# Problem requirements
The result should be a faithful copy of every entry below, with the pictures left out.

# Material supplied
+===+
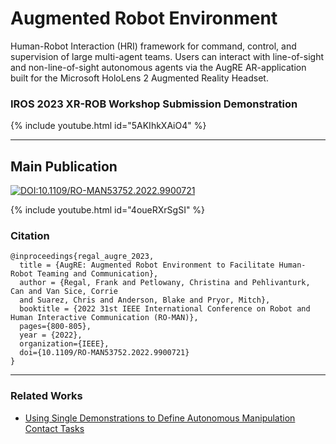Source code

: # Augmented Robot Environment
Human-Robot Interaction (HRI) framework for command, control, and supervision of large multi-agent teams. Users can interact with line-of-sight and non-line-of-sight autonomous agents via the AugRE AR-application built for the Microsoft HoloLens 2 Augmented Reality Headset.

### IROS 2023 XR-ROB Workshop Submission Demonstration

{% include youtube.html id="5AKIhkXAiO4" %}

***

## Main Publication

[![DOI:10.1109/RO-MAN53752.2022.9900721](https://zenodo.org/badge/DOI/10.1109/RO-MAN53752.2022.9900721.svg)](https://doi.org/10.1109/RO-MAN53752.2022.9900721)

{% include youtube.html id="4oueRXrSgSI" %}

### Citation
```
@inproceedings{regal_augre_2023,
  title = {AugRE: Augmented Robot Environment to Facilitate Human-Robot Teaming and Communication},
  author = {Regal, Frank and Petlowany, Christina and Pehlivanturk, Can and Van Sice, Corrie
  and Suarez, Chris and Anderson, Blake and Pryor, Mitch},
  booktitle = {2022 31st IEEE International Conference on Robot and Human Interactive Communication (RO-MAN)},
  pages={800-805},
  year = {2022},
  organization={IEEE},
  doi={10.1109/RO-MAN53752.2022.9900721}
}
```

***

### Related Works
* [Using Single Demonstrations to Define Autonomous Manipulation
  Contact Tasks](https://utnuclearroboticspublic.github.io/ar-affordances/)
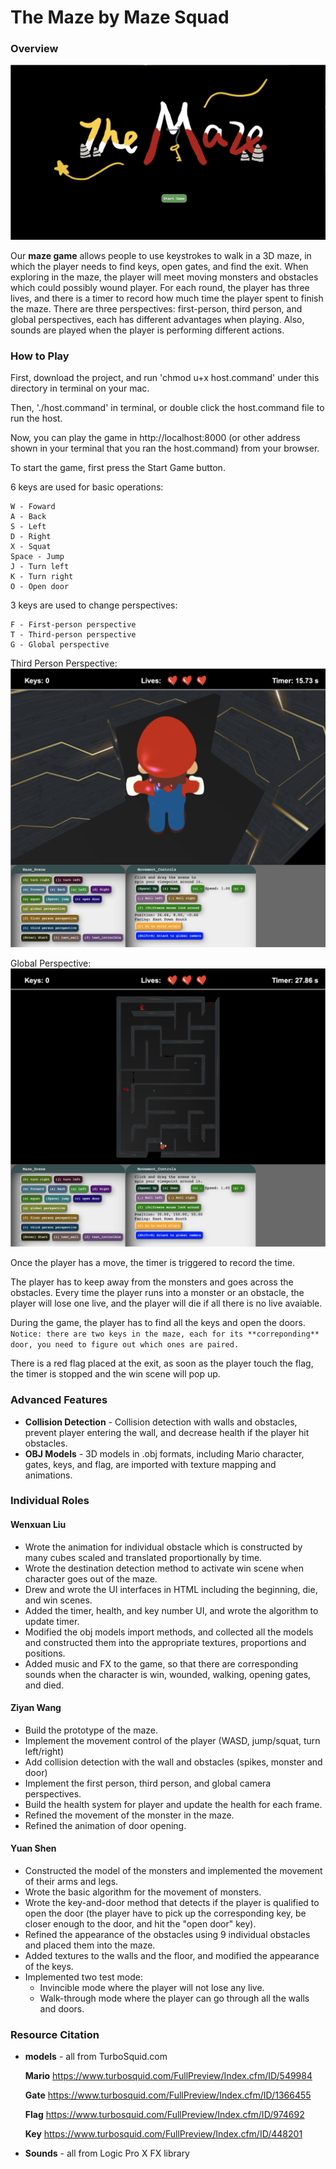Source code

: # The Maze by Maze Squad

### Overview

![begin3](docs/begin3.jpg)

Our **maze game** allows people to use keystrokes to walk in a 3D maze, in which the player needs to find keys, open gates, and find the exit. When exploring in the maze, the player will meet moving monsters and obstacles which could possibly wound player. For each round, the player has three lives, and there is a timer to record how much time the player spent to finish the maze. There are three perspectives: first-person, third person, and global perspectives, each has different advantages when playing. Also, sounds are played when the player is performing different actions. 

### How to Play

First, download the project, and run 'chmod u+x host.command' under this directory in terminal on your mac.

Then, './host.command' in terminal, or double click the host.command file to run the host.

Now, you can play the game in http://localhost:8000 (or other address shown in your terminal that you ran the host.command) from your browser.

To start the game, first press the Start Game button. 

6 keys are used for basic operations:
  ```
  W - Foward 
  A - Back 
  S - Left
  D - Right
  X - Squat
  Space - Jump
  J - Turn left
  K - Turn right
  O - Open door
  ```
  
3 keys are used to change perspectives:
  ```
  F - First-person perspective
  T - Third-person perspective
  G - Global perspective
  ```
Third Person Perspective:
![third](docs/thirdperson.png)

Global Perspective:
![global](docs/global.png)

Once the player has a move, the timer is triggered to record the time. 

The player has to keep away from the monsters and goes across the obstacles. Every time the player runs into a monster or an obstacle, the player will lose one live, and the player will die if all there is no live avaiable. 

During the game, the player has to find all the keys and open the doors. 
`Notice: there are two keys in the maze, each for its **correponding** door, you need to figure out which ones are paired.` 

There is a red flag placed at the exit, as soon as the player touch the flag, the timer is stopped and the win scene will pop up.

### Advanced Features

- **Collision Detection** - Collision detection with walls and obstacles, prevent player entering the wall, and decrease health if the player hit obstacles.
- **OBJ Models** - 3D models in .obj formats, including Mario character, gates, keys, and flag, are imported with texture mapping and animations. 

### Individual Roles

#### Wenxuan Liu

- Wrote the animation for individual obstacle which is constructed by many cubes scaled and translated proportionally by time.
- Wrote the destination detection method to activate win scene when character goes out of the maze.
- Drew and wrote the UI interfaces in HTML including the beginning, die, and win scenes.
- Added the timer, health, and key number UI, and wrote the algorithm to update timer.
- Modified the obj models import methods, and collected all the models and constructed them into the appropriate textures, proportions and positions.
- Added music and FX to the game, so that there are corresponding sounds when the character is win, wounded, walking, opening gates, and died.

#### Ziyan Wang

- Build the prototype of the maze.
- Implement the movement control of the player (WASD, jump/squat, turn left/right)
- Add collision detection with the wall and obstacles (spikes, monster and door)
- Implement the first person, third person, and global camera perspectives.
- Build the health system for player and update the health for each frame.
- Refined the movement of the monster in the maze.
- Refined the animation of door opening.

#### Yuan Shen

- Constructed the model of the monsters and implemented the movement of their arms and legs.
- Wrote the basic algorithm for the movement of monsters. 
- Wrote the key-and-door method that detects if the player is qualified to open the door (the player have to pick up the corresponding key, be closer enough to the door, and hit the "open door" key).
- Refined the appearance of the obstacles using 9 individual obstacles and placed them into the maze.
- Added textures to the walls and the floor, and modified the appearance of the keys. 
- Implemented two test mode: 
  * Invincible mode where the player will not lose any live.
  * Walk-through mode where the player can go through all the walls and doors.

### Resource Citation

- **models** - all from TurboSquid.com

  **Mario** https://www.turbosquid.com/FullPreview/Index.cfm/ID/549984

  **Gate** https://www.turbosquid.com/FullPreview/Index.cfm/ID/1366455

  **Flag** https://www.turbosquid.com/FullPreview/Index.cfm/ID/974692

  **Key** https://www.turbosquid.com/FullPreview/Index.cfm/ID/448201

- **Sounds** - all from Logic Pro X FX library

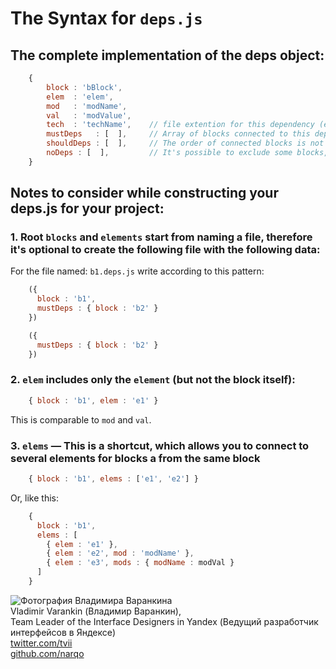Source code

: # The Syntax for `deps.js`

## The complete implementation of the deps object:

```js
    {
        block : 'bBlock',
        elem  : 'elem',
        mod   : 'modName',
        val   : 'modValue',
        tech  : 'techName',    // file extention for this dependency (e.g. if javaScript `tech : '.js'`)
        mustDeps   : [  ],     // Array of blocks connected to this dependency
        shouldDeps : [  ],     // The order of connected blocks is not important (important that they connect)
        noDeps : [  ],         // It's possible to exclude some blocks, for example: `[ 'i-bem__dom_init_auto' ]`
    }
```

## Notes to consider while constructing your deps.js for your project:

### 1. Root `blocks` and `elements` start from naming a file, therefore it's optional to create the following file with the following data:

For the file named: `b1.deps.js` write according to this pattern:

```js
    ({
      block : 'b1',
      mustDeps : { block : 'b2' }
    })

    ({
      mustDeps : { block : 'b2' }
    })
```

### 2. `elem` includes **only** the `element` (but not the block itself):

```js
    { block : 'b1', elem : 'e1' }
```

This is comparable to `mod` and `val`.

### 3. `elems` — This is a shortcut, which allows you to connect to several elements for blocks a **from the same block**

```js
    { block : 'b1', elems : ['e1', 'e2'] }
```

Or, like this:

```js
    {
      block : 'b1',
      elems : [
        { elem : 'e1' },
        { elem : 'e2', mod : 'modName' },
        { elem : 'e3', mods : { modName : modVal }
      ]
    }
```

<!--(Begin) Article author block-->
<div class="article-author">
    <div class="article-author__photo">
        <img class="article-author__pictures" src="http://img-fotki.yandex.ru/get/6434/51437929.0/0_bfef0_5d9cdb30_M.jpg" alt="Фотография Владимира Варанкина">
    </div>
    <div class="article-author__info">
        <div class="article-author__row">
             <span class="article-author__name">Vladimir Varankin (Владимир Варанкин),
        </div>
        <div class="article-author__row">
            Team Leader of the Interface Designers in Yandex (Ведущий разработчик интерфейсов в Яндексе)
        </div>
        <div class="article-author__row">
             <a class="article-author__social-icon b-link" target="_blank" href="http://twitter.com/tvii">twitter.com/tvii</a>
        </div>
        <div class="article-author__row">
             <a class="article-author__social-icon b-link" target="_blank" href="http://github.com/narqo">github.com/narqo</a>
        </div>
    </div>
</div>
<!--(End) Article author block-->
+===+
# Your response
Source code

: # Augmented Robot Environment
Human-Robot Interaction (HRI) framework for command, control, and supervision of large multi-agent teams. Users can interact with line-of-sight and non-line-of-sight autonomous agents via the AugRE AR-application built for the Microsoft HoloLens 2 Augmented Reality Headset.

### IROS 2023 XR-ROB Workshop Submission Demonstration

{% include youtube.html id="5AKIhkXAiO4" %}

***

## Main Publication

[![DOI:10.1109/RO-MAN53752.2022.9900721](https://zenodo.org/badge/DOI/10.1109/RO-MAN53752.2022.9900721.svg)](https://doi.org/10.1109/RO-MAN53752.2022.9900721)

{% include youtube.html id="4oueRXrSgSI" %}

### Citation
```
@inproceedings{regal_augre_2023,
  title = {AugRE: Augmented Robot Environment to Facilitate Human-Robot Teaming and Communication},
  author = {Regal, Frank and Petlowany, Christina and Pehlivanturk, Can and Van Sice, Corrie
  and Suarez, Chris and Anderson, Blake and Pryor, Mitch},
  booktitle = {2022 31st IEEE International Conference on Robot and Human Interactive Communication (RO-MAN)},
  pages={800-805},
  year = {2022},
  organization={IEEE},
  doi={10.1109/RO-MAN53752.2022.9900721}
}
```

***

### Related Works
* [Using Single Demonstrations to Define Autonomous Manipulation
  Contact Tasks](https://utnuclearroboticspublic.github.io/ar-affordances/)
Source code

: # The Maze by Maze Squad

### Overview

![begin3](docs/begin3.jpg)

Our **maze game** allows people to use keystrokes to walk in a 3D maze, in which the player needs to find keys, open gates, and find the exit. When exploring in the maze, the player will meet moving monsters and obstacles which could possibly wound player. For each round, the player has three lives, and there is a timer to record how much time the player spent to finish the maze. There are three perspectives: first-person, third person, and global perspectives, each has different advantages when playing. Also, sounds are played when the player is performing different actions. 

### How to Play

First, download the project, and run 'chmod u+x host.command' under this directory in terminal on your mac.

Then, './host.command' in terminal, or double click the host.command file to run the host.

Now, you can play the game in http://localhost:8000 (or other address shown in your terminal that you ran the host.command) from your browser.

To start the game, first press the Start Game button. 

6 keys are used for basic operations:
  ```
  W - Foward 
  A - Back 
  S - Left
  D - Right
  X - Squat
  Space - Jump
  J - Turn left
  K - Turn right
  O - Open door
  ```
  
3 keys are used to change perspectives:
  ```
  F - First-person perspective
  T - Third-person perspective
  G - Global perspective
  ```
Third Person Perspective:
![third](docs/thirdperson.png)

Global Perspective:
![global](docs/global.png)

Once the player has a move, the timer is triggered to record the time. 

The player has to keep away from the monsters and goes across the obstacles. Every time the player runs into a monster or an obstacle, the player will lose one live, and the player will die if all there is no live avaiable. 

During the game, the player has to find all the keys and open the doors. 
`Notice: there are two keys in the maze, each for its **correponding** door, you need to figure out which ones are paired.` 

There is a red flag placed at the exit, as soon as the player touch the flag, the timer is stopped and the win scene will pop up.

### Advanced Features

- **Collision Detection** - Collision detection with walls and obstacles, prevent player entering the wall, and decrease health if the player hit obstacles.
- **OBJ Models** - 3D models in .obj formats, including Mario character, gates, keys, and flag, are imported with texture mapping and animations. 

### Individual Roles

#### Wenxuan Liu

- Wrote the animation for individual obstacle which is constructed by many cubes scaled and translated proportionally by time.
- Wrote the destination detection method to activate win scene when character goes out of the maze.
- Drew and wrote the UI interfaces in HTML including the beginning, die, and win scenes.
- Added the timer, health, and key number UI, and wrote the algorithm to update timer.
- Modified the obj models import methods, and collected all the models and constructed them into the appropriate textures, proportions and positions.
- Added music and FX to the game, so that there are corresponding sounds when the character is win, wounded, walking, opening gates, and died.

#### Ziyan Wang

- Build the prototype of the maze.
- Implement the movement control of the player (WASD, jump/squat, turn left/right)
- Add collision detection with the wall and obstacles (spikes, monster and door)
- Implement the first person, third person, and global camera perspectives.
- Build the health system for player and update the health for each frame.
- Refined the movement of the monster in the maze.
- Refined the animation of door opening.

#### Yuan Shen

- Constructed the model of the monsters and implemented the movement of their arms and legs.
- Wrote the basic algorithm for the movement of monsters. 
- Wrote the key-and-door method that detects if the player is qualified to open the door (the player have to pick up the corresponding key, be closer enough to the door, and hit the "open door" key).
- Refined the appearance of the obstacles using 9 individual obstacles and placed them into the maze.
- Added textures to the walls and the floor, and modified the appearance of the keys. 
- Implemented two test mode: 
  * Invincible mode where the player will not lose any live.
  * Walk-through mode where the player can go through all the walls and doors.

### Resource Citation

- **models** - all from TurboSquid.com

  **Mario** https://www.turbosquid.com/FullPreview/Index.cfm/ID/549984

  **Gate** https://www.turbosquid.com/FullPreview/Index.cfm/ID/1366455

  **Flag** https://www.turbosquid.com/FullPreview/Index.cfm/ID/974692

  **Key** https://www.turbosquid.com/FullPreview/Index.cfm/ID/448201

- **Sounds** - all from Logic Pro X FX library

Source code

: # The Syntax for `deps.js`

## The complete implementation of the deps object:

```js
    {
        block : 'bBlock',
        elem  : 'elem',
        mod   : 'modName',
        val   : 'modValue',
        tech  : 'techName',    // file extention for this dependency (e.g. if javaScript `tech : '.js'`)
        mustDeps   : [  ],     // Array of blocks connected to this dependency
        shouldDeps : [  ],     // The order of connected blocks is not important (important that they connect)
        noDeps : [  ],         // It's possible to exclude some blocks, for example: `[ 'i-bem__dom_init_auto' ]`
    }
```

## Notes to consider while constructing your deps.js for your project:

### 1. Root `blocks` and `elements` start from naming a file, therefore it's optional to create the following file with the following data:

For the file named: `b1.deps.js` write according to this pattern:

```js
    ({
      block : 'b1',
      mustDeps : { block : 'b2' }
    })

    ({
      mustDeps : { block : 'b2' }
    })
```

### 2. `elem` includes **only** the `element` (but not the block itself):

```js
    { block : 'b1', elem : 'e1' }
```

This is comparable to `mod` and `val`.

### 3. `elems` — This is a shortcut, which allows you to connect to several elements for blocks a **from the same block**

```js
    { block : 'b1', elems : ['e1', 'e2'] }
```

Or, like this:

```js
    {
      block : 'b1',
      elems : [
        { elem : 'e1' },
        { elem : 'e2', mod : 'modName' },
        { elem : 'e3', mods : { modName : modVal }
      ]
    }
```

<!--(Begin) Article author block-->
<div class="article-author">
    <div class="article-author__photo">
        <img class="article-author__pictures" src="http://img-fotki.yandex.ru/get/6434/51437929.0/0_bfef0_5d9cdb30_M.jpg" alt="Фотография Владимира Варанкина">
    </div>
    <div class="article-author__info">
        <div class="article-author__row">
             <span class="article-author__name">Vladimir Varankin (Владимир Варанкин),
        </div>
        <div class="article-author__row">
            Team Leader of the Interface Designers in Yandex (Ведущий разработчик интерфейсов в Яндексе)
        </div>
        <div class="article-author__row">
             <a class="article-author__social-icon b-link" target="_blank" href="http://twitter.com/tvii">twitter.com/tvii</a>
        </div>
        <div class="article-author__row">
             <a class="article-author__social-icon b-link" target="_blank" href="http://github.com/narqo">github.com/narqo</a>
        </div>
    </div>
</div>
<!--(End) Article author block-->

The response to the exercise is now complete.